O desfecho favorável da ação resultou na ordem de desbloqueio total dos ativos pertencentes a Jairo Jorge e à então vice-prefeita, Beth Colombo.

A sentença emitida pela juíza da 2ª Vara Federal, Ana Paula Martini Wedy, afirma que não houve irregularidades observadas durante o processo de contratação da empresa envolvida, bem como na prestação do próprio serviço do Teleagendamento.

Também é destacado que não houve qualquer dano financeiro causado ao município ou quaisquer indícios de superfaturamento. De acordo com o pronunciamento da juíza, “em face da falta de mérito na ação, a indisponibilidade de recursos dos requeridos é agora revogada”.
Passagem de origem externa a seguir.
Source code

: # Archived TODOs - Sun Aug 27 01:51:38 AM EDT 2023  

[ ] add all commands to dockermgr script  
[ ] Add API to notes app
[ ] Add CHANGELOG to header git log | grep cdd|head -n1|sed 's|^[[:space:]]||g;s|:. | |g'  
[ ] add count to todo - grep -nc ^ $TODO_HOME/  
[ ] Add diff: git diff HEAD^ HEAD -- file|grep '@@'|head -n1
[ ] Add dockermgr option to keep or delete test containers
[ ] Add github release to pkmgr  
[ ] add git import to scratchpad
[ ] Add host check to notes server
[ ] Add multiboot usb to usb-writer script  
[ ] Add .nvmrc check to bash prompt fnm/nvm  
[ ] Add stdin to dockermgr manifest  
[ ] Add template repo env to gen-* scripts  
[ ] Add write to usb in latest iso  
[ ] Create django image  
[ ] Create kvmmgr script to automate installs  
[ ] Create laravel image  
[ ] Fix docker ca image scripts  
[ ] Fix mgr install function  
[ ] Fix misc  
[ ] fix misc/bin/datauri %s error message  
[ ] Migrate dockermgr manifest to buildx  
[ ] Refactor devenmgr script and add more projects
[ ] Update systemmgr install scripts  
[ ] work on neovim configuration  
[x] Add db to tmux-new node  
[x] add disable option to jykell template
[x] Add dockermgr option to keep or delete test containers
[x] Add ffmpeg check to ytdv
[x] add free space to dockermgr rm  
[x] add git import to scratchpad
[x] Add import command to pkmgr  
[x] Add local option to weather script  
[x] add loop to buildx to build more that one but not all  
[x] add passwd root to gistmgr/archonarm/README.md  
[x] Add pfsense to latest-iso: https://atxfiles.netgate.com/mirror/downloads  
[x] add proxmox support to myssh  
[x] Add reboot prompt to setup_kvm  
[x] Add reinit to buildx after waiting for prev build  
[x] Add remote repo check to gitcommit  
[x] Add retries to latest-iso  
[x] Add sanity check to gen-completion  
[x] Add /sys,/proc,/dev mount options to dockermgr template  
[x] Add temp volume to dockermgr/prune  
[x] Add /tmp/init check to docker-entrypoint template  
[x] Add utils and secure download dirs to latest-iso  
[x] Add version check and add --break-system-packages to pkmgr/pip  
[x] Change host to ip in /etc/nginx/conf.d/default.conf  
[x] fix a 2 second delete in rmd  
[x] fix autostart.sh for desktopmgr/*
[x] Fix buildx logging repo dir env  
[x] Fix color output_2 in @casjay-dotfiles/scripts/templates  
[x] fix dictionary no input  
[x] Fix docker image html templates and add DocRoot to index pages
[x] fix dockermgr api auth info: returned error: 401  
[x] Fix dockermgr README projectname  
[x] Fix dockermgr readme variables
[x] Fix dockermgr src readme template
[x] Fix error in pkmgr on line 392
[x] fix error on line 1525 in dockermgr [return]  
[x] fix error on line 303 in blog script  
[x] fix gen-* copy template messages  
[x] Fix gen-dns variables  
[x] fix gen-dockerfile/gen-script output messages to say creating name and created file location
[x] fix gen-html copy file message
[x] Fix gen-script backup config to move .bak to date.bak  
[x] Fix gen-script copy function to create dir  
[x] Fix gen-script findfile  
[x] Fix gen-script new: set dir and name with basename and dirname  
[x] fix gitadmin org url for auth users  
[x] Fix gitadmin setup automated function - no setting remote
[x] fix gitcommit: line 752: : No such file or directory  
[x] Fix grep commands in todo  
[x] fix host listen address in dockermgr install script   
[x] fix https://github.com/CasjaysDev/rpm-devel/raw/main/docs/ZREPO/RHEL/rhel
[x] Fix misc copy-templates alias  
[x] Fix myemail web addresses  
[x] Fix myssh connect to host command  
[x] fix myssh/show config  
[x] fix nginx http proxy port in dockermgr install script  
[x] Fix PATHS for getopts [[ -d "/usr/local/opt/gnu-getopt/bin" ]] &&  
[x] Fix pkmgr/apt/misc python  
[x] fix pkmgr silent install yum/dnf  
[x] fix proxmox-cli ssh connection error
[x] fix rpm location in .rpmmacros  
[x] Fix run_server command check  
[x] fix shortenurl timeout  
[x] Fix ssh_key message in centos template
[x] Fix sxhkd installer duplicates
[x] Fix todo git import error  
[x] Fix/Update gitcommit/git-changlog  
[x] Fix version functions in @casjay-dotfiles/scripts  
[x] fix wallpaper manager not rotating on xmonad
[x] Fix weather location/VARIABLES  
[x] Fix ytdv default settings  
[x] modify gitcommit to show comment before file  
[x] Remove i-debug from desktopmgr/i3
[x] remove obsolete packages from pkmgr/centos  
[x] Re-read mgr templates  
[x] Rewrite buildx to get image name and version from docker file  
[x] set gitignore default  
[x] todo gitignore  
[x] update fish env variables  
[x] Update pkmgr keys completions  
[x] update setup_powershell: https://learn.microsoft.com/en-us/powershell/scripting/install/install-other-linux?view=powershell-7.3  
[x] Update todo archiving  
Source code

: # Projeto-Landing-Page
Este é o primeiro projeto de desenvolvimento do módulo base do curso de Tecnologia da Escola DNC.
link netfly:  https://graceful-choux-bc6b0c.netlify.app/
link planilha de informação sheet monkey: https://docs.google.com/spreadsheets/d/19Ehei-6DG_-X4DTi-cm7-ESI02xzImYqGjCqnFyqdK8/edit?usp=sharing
Da decisão, ainda cabe recurso.

Relembre o caso

Em 2014, o Ministério Público Federal entrou com uma ação civil pública acusando o prefeito de improbidade administrativa na contratação da GSH – Gestão e Tecnologia em Saúde, empresa que implantou o Teleagendamento em Canoas.

Em maio de 2018, o juiz de primeiro grau, Felipe Veit Leal, ao julgar o mesmo processo, indeferiu o pedido de bloqueio de bens e justificou que o MPF e a União já tinham ciência dos fatos desde 2012 e não propuseram arresto ou sequestro de bens.

Além disso, sobre o bloqueio de bens proposto pelo MPF, o magistrado afirmou que: “É duvidosa a efetividade da medida ora postulada. Não há prova inequívoca de que a empresa não tenha prestado o serviço público nos moldes contratados”.

Apesar disso, em julho de 2018, na véspera da convenção que escolheria Jairo Jorge como candidato a Governador, diante de recurso do MPF ao TRF4, foi concedido de forma liminar o bloqueio.